The investigations subcommittee of the House Energy and Commerce Committee, which is headed by Dingell, held hearings Wednesday on Stanford's practice of charging the government for certain overhead expenses considered unallowable, such as flowers, a yacht, the university president's wedding reception, cedar closet liners, sterling silverware and a university-owned shopping center."What we will hear today is a story of taxpayer dollars going to bloated overhead, rather than to scientific research.
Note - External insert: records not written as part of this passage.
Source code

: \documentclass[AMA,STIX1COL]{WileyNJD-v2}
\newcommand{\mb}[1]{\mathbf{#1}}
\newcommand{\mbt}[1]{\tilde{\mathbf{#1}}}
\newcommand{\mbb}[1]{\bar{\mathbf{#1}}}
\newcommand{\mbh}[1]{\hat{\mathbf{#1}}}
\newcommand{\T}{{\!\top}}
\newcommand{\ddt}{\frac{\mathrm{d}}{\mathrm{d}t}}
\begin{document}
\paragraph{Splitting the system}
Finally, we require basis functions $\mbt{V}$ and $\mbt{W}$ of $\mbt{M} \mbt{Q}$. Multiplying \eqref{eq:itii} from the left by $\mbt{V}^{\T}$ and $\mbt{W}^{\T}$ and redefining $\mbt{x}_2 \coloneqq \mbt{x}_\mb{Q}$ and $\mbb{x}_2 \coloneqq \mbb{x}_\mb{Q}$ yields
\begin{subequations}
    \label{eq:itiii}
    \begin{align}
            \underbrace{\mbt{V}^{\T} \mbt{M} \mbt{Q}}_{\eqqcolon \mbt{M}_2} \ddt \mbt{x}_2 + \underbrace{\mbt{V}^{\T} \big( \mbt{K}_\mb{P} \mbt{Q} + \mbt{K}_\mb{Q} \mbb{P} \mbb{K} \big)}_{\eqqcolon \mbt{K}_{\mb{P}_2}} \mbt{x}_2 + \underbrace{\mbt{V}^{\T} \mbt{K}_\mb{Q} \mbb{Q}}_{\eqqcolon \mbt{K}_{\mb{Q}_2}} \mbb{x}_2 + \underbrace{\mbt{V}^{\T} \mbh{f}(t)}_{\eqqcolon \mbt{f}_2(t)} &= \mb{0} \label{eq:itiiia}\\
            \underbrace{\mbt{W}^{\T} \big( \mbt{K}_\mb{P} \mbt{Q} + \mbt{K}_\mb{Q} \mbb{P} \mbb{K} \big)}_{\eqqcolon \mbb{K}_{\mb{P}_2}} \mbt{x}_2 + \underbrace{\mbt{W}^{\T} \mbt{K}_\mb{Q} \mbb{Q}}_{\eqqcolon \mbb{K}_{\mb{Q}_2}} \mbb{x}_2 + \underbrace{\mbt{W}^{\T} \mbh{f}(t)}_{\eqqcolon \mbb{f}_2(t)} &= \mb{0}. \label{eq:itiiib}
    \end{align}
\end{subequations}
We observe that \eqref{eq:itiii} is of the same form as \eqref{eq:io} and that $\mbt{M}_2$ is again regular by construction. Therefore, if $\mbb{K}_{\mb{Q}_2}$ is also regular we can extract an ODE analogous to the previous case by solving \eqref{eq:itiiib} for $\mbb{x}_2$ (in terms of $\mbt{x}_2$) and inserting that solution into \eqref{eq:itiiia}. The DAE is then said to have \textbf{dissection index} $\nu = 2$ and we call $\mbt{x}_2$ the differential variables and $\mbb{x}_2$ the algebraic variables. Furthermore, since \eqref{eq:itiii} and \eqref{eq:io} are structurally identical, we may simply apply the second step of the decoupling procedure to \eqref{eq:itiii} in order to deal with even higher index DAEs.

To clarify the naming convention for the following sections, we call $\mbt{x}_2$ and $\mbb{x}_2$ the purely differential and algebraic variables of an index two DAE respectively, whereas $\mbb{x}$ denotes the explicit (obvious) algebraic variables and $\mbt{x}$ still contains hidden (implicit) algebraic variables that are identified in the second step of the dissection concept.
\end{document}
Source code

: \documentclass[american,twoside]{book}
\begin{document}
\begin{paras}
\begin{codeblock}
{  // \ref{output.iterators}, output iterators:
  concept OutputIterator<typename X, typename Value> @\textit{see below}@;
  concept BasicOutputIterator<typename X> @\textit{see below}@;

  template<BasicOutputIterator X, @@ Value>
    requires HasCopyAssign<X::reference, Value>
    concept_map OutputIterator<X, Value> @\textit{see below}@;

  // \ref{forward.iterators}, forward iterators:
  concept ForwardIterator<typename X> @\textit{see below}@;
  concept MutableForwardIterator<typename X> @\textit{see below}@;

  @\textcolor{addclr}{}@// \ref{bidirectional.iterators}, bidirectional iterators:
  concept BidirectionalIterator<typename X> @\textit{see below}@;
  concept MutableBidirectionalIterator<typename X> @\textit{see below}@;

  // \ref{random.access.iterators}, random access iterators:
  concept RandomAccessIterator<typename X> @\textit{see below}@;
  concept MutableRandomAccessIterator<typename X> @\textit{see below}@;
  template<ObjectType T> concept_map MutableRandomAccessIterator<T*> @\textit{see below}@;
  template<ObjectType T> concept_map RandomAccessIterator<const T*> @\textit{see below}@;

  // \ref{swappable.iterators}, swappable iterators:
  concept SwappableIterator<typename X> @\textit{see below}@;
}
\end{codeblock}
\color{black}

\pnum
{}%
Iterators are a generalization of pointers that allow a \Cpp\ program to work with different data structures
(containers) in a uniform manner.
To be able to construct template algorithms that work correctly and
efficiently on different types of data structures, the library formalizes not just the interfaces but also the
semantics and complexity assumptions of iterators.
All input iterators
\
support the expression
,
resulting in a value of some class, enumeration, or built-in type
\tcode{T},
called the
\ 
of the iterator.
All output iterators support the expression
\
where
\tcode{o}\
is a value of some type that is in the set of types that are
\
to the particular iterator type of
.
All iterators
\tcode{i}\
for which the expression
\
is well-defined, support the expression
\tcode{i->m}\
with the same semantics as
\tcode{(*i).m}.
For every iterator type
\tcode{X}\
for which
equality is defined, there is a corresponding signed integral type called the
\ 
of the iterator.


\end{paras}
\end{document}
It is a story of excess and arrogance, compounded by lax governmental oversight," Dingell said.

"The General Accounting Office and the Defense Contract Audit Agency have found a number of charges in these certified accounts that are expressly unallowable, raising a serious question as to criminal liability."

Milton Socolar, special assistant to the GAO's comptroller general, told the committee that from 1981-1990, Stanford - a leading research university in Palo Alto, Calif. - overcharged the government between $160 million and $200 million.

Stanford University President Donald Kennedy acknowledged that problems existed but that the university was reimbursing the government for many of the overcharges and that accounting changes are taking place.

"Mr. Chairman, we have a problem, and we are taking it seriously," Kennedy testified. "I should have been more alert to the serious policy issue raised by our cost accounting practices and insisted on a more intensive review of these transactions," Kennedy said.

GAO's Socolar faulted both Stanford and the Office of Naval Research, which handled the university's defense contracts, for allowing the overcharges to occur.